Судить о качественности, сущности, о всем, что не видимость вещи, может только в этой области живущий и работающий. Отношение — ваше, оценка вам не принадлежит.
То же, господа, и точно то же — с искусством. Вот вам мой стих. Он вам нравится или не нравится, доходит или не доходит, «красив» (для вас) или не красив. Но хорош он, как стих, или плох, могут сказать только знаток, любящий и… мастер. Судя о мире, в котором вы не живете, вы просто совершаете превышение прав.

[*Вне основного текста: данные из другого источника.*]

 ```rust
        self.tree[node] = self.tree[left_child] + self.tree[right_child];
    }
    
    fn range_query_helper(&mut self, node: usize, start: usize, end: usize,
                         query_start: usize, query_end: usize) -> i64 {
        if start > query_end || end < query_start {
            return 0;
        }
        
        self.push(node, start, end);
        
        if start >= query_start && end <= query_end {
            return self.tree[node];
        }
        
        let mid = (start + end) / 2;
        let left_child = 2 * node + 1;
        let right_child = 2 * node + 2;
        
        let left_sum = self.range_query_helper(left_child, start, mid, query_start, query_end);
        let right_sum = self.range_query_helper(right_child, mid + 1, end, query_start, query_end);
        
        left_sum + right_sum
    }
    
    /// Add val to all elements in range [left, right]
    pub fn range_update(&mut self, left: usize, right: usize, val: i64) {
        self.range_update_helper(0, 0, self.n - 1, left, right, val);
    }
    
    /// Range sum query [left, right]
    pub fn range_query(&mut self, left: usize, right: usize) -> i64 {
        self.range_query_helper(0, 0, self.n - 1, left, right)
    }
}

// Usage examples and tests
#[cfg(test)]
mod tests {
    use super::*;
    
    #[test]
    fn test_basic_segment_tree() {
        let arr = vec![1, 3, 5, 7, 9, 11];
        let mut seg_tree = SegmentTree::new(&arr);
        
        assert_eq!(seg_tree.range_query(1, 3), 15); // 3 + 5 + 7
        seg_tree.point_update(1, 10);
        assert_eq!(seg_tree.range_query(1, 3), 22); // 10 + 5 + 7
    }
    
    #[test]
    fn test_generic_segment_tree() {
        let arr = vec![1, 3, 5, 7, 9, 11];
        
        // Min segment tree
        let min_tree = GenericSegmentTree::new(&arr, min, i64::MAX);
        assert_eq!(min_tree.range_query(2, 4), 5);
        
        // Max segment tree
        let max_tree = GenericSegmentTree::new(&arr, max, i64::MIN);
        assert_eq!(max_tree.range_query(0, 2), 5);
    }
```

Почему я, поэт, говоря с банкиром или с политиком, не даю ему советов — даже post factum, после банковского или государственного краха. Потому что я ни банка, ни государства не знаю и не люблю. Говоря с банкиром или с политиком я, в лучшем случае, спрашиваю — «Почему Вы в таком-то случае поступили так-то?» Спрашиваю, то есть желаю услышать и, по возможности, усвоить суждение о вещи, мне незнакомой. Не имея суждения и не смея иметь его, хочу услышать чужое. — Поучаюсь. —
Почему, в свою очередь, вы, банкиры и политики, говоря с сапожником, не даете ему советов? Потому что каждый сапожник, в лицо вам или себе в кулак, рассмеется: «Не ваше, барин, дело». И будет прав.
Почему же вы, те же банкиры и политики, говоря со мной, поэтом, даете мне советы: «Пишите так-то» и: «не пишите — так» и почему — самое изумительное — я, поэт, никогда еще, ни разу никому из вас, как тот предполагаемый сапожник, не рассмеялась в лицо: «Не ваше, барин, дело».
Есть в этом тонкий оттенок. Сапожник, рассмеявшись, не боится оскорбить — дело «барина» ведь выше. Он смехом только указывает на несоответствие. А поэт, рассмеявшись, оскорбит неминуемо — «поэт» обывательски ведь выше «банкира». Наш смех, в данном случае, не только указание другому места, но указание места — низшего. «Небо», указующее «земле». Так думает, так делит обыватель. И этим, сам не зная, лишает нас нашей последней защиты. Ничего оскорбительного — не понимать в сапогах, полное оскорбление — не понимать в стихах. Наша самооборона — оскорбление другого. И много, много должно воды утечь, обиды набежать, прежде чем поэт, переборов ложный стыд, решится сказать в лицо адвокату — политику — банкиру: «Ты мне не судья».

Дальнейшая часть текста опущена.